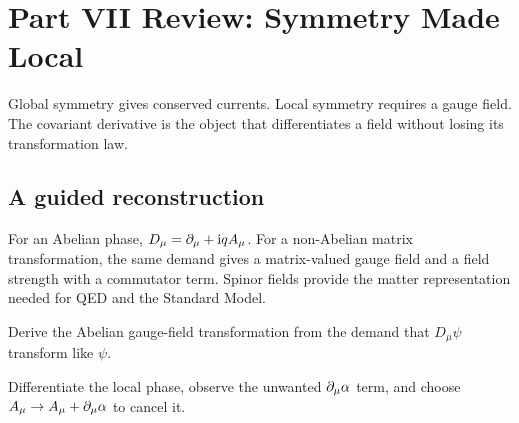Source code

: 
\chapter{Part VII Review: Symmetry Made Local}

Global symmetry gives conserved currents.  Local symmetry requires a gauge field.  The covariant derivative is the object that differentiates a field without losing its transformation law.

\section{A guided reconstruction}













For an Abelian phase, \(D_\mu=\p_\mu+\ii qA_\mu\).  For a non-Abelian matrix transformation, the same demand gives a matrix-valued gauge field and a field strength with a commutator term.  Spinor fields provide the matter representation needed for QED and the Standard Model.

\begin{exercise}
Derive the Abelian gauge-field transformation from the demand that \(D_\mu\psi\) transform like \(\psi\).
\begin{answer}
Differentiate the local phase, observe the unwanted \(\p_\mu\alpha\) term, and choose \(A_\mu\to A_\mu+\p_\mu\alpha\) to cancel it.
\end{answer}
\end{exercise}
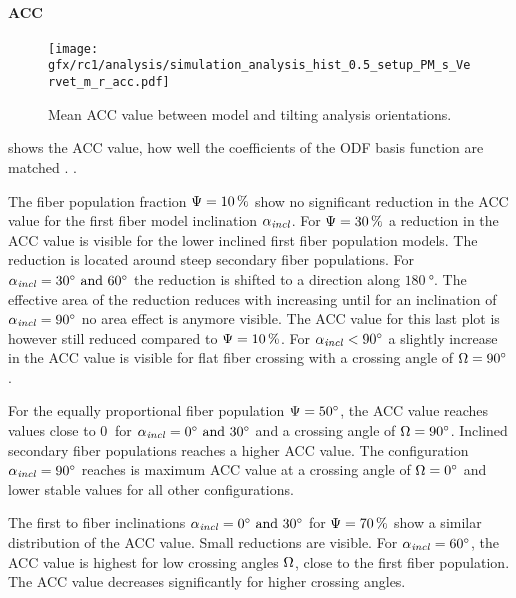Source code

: \paragraph{\acs{ACC}}
%
\begin{figure}[!p]
\centering
\texttt{[image: gfx/rc1/analysis/simulation\_analysis\_hist\_0.5\_setup\_PM\_s\_Vervet\_m\_r\_acc.pdf]}
\caption{Mean \ac{ACC} value between model and tilting analysis orientations. }
\label{fig:sim_ana_acc}
\end{figure}
% 
 shows the  \ac{ACC} value, \ie{} how well the coefficients of the \ac{ODF} basis function are matched \cite{Schilling2018}.
.
\par
% 
The fiber population fraction $\textnormal{$\Psi$}=\SI{10}{\percent}$ show no significant reduction in the \ac{ACC} value for the first fiber model inclination $\textnormal{$\alpha_{\mathit{incl}}$}$.
For $\textnormal{$\Psi$}=\SI{30}{\percent}$ a reduction in the \ac{ACC} value is visible for the lower inclined first fiber population models.
The reduction is located around steep secondary fiber populations.
For $\modelInc = \SIlist{30;60}{\degree}$ the reduction is shifted to a direction along $\SI{180}{\degree}$.
The effective area of the reduction reduces with increasing \modelInc{} until for an inclination of $\textnormal{$\alpha_{\mathit{incl}}$}=\SI{90}{\degree}$ no area effect is anymore visible.
The \ac{ACC} value for this last plot is however still reduced compared to $\textnormal{$\Psi$}=\SI{10}{\percent}$.
For $\textnormal{$\alpha_{\mathit{incl}}$} < \SI{90}{\degree}$ a slightly increase in the \ac{ACC} value is visible for flat fiber crossing with a crossing angle of $\textnormal{$\Omega$}=\SI{90}{\degree}$.
\par
%
For the equally proportional fiber population $\textnormal{$\Psi$} = \SI{50}{\degree}$, the \ac{ACC} value reaches values close to $\SI{0}{}$ for $\modelInc = \SIlist{0;30}{\degree}$ and a crossing angle of $\textnormal{$\Omega$}=\SI{90}{\degree}$.
Inclined secondary fiber populations reaches a higher \ac{ACC} value.
The configuration $\textnormal{$\alpha_{\mathit{incl}}$} = \SI{90}{\degree}$ reaches is maximum \ac{ACC} value at a crossing angle of $\textnormal{$\Omega$}=\SI{0}{\degree}$ and lower stable values for all other configurations.
\par
%
The first to fiber inclinations $\modelInc = \SIlist{0;30}{\degree}$ for $\textnormal{$\Psi$}=\SI{70}{\percent}$ show a similar distribution of the \ac{ACC} value. 
Small reductions are visible.
For $\textnormal{$\alpha_{\mathit{incl}}$}=\SI{60}{\degree}$, the \ac{ACC} value is highest for low crossing angles $\textnormal{$\Omega$}$, \ie{} close to the first fiber population.
The \ac{ACC} value decreases significantly for higher crossing angles.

◆ ◆ ◆ ◆ ◆ ◆ ◆

EXERCISE AIM: Can you repeat, word for word, every line above from the one containing "The reduction is located" down to the one containing "reduction is shifted", including both?

PROBLEM SOLUTION:
The reduction is located around steep secondary fiber populations.
For $\modelInc = \SIlist{30;60}{\degree}$ the reduction is shifted to a direction along $\SI{180}{\degree}$.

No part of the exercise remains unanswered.